Saturday, March 20, 2010

Accessing DBpedia's SPARQL endpoint with Sesame

I'd like to share a tip on using Sesame as a client for SPARQL endpoints. This may be rather trivial to some but perhaps new to others.

We are developing a tool called ROC (Rapid Ontology Construction) (see our paper@ASWC'08), which is a tool that allows domain experts to quickly build a basic vocabulary for their domain, re-using existing terminology whenever possible. How this works is that the ROC tool asks the domain expert for a set of keywords that are 'core' terms of the domain, and then queries remote sources for concepts matching those terms. These are then presented to the user, who can select terms from the list, find relations to other terms, and expand the set of terms and relations, iteratively. The resulting vocabulary (or 'proto-ontology', basically a SKOS-like thesaurus) can be used as is, or can be used as input for a knowledge engineer to base a more comprehensive domain ontology on.

ROC is developed on top of Sesame, and up until now we simply supplied the tool with 'remote sources' by adding data to a locally running Sesame repository. In order to act with the LOD cloud, we obviously needed something a bit less awkward, so I started looking into ways to extend the functionality to be able to query linked open data.

Fortunately, I didn't have to look far, because Sesame actually already supports this: Sesame's client server protocol is a superset the SPARQL protocol. This I already knew, but what I hadn't yet tried was to see if that meant you could use Sesame's client libraries to query any SPARQL endpoint (instead of just connect to a remote Sesame server, which is what it is primarily designed for, after all). And guess what, it turns out that you can!

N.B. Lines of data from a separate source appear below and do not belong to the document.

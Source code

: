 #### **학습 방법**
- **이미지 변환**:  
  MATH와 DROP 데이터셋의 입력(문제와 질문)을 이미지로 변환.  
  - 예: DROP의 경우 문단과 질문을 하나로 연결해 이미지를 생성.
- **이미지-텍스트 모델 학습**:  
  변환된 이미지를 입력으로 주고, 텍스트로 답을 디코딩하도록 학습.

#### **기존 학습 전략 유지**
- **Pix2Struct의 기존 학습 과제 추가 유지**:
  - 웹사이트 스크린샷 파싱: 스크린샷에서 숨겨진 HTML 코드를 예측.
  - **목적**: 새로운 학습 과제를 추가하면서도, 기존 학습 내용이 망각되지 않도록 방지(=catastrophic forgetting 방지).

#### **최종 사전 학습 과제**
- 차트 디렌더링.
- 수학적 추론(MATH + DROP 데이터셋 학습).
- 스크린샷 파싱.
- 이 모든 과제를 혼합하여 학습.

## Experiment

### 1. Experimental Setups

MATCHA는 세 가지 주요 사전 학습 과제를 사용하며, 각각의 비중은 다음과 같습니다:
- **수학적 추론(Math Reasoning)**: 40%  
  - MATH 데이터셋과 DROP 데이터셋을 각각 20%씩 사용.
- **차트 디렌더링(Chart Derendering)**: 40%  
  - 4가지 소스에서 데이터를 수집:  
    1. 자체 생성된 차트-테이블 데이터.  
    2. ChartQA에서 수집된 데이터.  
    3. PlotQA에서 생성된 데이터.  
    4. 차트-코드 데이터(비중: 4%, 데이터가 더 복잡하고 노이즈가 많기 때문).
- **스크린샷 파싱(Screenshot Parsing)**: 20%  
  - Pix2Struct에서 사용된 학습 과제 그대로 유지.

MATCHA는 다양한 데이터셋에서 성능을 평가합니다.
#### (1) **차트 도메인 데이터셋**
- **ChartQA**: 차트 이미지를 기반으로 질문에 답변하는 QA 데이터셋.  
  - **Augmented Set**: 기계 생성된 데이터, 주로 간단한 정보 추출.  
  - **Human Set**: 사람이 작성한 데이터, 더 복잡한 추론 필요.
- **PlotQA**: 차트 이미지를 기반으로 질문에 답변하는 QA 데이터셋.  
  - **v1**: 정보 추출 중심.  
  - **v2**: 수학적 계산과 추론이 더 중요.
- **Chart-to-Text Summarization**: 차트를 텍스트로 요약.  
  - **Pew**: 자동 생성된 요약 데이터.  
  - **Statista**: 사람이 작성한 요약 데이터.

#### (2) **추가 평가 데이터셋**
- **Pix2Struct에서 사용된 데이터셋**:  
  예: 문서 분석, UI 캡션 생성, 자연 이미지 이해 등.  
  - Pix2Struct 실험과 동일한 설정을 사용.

Here's a bit of code that connects to DBPedia's SPARQL endpoint and fires a query. The idea is simply to reuse Sesame HTTPRepository class, supply the endpoint URL as the server, and specify no repository:
String endpointURL = "http://dbpedia.org/sparql";
HTTPRepository dbpediaEndpoint = 
         new HTTPRepository(endpointURL, "");
dbpediaEndpoint.initialize();

RepositoryConnection conn = 
         dbpediaEndpoint.getConnection();
try {
  String sparqlQuery = 
         " SELECT * WHERE {?X ?P ?Y} LIMIT 10 ";
  TupleQuery query = conn.prepareTupleQuery(SPARQL, query);
  TupleQueryResult result = query.evaluate();

  while (result.hasNext()) {
      ... // do something linked and open
  }
}
finally {
  conn.close();
}
Now, I'm perhaps easily impressed, but to me this was beautifully easy. This makes integrating arbitrary linked open data in most of our Sesame-based tooling (including ROC) completely painless.